▸ **REQUIREMENT**
Look through the lines below and extract any with the word "MODIFY".
*** DATA RECORDS ***
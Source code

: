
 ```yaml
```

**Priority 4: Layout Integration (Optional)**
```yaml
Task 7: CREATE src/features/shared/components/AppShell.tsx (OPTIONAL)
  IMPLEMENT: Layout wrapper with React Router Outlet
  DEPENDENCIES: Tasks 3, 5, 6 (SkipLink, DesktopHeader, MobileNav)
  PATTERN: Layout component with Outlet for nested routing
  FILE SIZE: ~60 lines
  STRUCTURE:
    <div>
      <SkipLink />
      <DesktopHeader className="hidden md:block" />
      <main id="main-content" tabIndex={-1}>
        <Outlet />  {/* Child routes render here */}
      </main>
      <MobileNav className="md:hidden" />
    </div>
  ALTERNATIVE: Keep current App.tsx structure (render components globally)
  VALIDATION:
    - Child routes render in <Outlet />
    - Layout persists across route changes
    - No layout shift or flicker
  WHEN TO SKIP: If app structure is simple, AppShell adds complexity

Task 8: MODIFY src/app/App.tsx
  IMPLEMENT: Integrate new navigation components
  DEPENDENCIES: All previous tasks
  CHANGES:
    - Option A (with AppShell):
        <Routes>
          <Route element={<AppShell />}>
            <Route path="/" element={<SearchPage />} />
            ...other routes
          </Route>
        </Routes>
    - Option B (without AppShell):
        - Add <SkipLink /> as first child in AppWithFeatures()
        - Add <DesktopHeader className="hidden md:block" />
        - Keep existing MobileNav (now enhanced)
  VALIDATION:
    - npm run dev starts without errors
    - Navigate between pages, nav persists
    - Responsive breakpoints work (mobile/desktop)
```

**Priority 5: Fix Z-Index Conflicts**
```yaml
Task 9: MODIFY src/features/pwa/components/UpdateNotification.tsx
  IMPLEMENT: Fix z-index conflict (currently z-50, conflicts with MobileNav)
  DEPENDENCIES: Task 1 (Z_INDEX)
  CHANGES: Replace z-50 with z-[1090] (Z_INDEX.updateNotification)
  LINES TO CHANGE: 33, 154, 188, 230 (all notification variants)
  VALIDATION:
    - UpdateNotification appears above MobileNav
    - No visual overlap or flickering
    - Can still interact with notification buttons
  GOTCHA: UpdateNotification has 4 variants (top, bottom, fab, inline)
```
***
▸ **TASK OUTPUT**
Task 8: MODIFY src/app/App.tsx
Task 9: MODIFY src/features/pwa/components/UpdateNotification.tsx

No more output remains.